Executive Viewpoint 2017 Prediction: Catchpoint Systems – Growth in Third Parties is Forcing APM to Evolve
In 2017, we predict the disciple of Application Performance Management (APM), as we know it, will evolve to Digital Experience Monitoring. Key components of this evolution will be the ability to ingest and analyze data on all the various factors impacting the digital experience, and quickly identify and fix the root causes of poor performance, ideally before end users are impacted.
As our reliance on external systems increases, so do consumers’ expectations for the performance (speed and reliability) of their digital experiences. Whether it’s a smartphone app, a mobile or desktop website, or a newer Internet of Things-connected appliance, end users’ patience for slow, sluggish, or even unavailable interactions has grown continually shorter. In the ecommerce field, for example, a recent Harris poll survey shows that 76 percent of respondents tend to avoid shopping at poorly performing sites and apps after having just one bad experience.
To meet these expectations, IT architects and developers often turn to third-party vendors to optimize their service delivery. Software features and modifications can be outsourced to avoid having to develop them in-house, while IaaS vendors, including cloud service providers and content delivery networks (CDNs), provide the ability to scale quickly, bridging the geographic distance between data centers and far-away customers.
However, all external third-party services represent a double-edged sword in attempts to provide the best quality performance.
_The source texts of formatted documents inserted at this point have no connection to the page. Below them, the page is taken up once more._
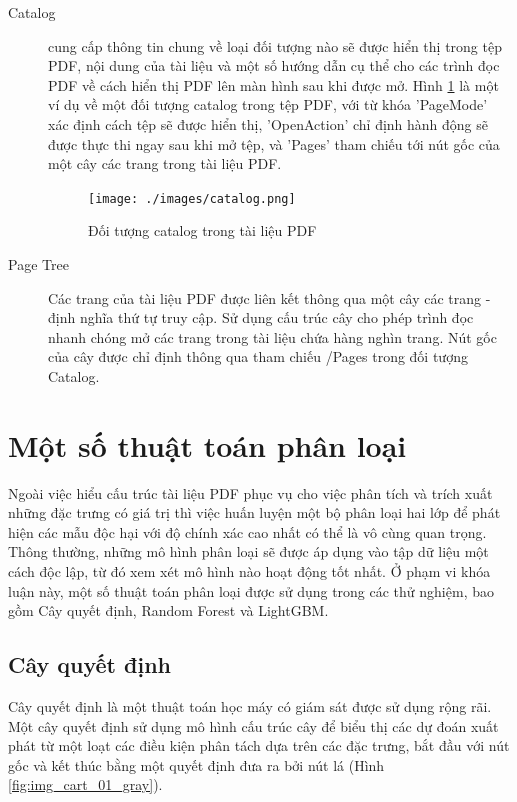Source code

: \documentclass[./../main.tex]{subfiles}
\begin{document}
\begin{description}
	\item[Catalog]  cung cấp thông tin chung về loại đối tượng nào sẽ được hiển thị trong tệp PDF, nội dung của tài liệu và một số hướng dẫn cụ thể cho các trình đọc PDF về cách hiển thị PDF lên màn hình sau khi được mở. Hình \ref{fig:catalog} là một ví dụ về một đối tượng catalog trong tệp PDF, với từ khóa 'PageMode' xác định cách tệp sẽ được hiển thị, 'OpenAction' chỉ định hành động sẽ được thực thi ngay sau khi mở tệp, và 'Pages' tham chiếu tới nút gốc của một cây các trang trong tài liệu PDF.
	      \begin{figure}[ht!]
		      \centering
		      \texttt{[image: ./images/catalog.png]}
		      \caption{Đối tượng catalog trong tài liệu PDF}
		      \label{fig:catalog}
	      \end{figure}

	\item[Page Tree] Các trang của tài liệu PDF được liên kết thông qua một cây các trang - định nghĩa thứ tự truy cập. Sử dụng cấu trúc cây cho phép trình đọc nhanh chóng mở các trang trong tài liệu chứa hàng nghìn trang. Nút gốc của cây được chỉ định thông qua tham chiếu /Pages trong đối tượng Catalog.

\end{description}

\section{Một số thuật toán phân loại}

Ngoài việc hiểu cấu trúc tài liệu PDF phục vụ cho việc phân tích và trích xuất những đặc trưng có giá trị thì việc huấn luyện một bộ phân loại hai lớp để phát hiện các mẫu độc hại với độ chính xác cao nhất có thể là vô cùng quan trọng. Thông thường, những mô hình phân loại sẽ được áp dụng vào tập dữ liệu một cách độc lập, từ đó xem xét mô hình nào hoạt động tốt nhất. Ở phạm vi khóa luận này, một số thuật toán phân loại được sử dụng trong các thử nghiệm, bao gồm Cây quyết định, Random Forest và LightGBM.

\subsection{Cây quyết định}
Cây quyết định là một thuật toán học máy có giám sát được sử dụng rộng rãi. Một cây quyết định sử dụng mô hình cấu trúc cây để biểu thị các dự đoán xuất phát từ một loạt các điều kiện phân tách dựa trên các đặc trưng, bắt đầu với nút gốc và kết thúc bằng một quyết định đưa ra bởi nút lá (Hình \ref{fig:img_cart_01_gray}).
\end{document}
For every third party you engage, you’re also adding another potential obstacle to great user experiences. According to an EMA survey of IT professionals, 77 percent of respondents rank the ability to troubleshoot and analyze root causes of application performance problems down to the platform level as one of their highest concerns. They also said that the inability to directly see the performance data of cloud service providers and other third-party vendors presents a significant hindrance to ensuring excellent performance.
We saw the pitfalls of third-party services once again this year during the holiday shopping rush on Black Friday and Cyber Monday, as major retailers including Walmart, Newegg, and Williams-Sonoma all experienced performance problems directly attributable to malfunctioning third-party software features on their sites.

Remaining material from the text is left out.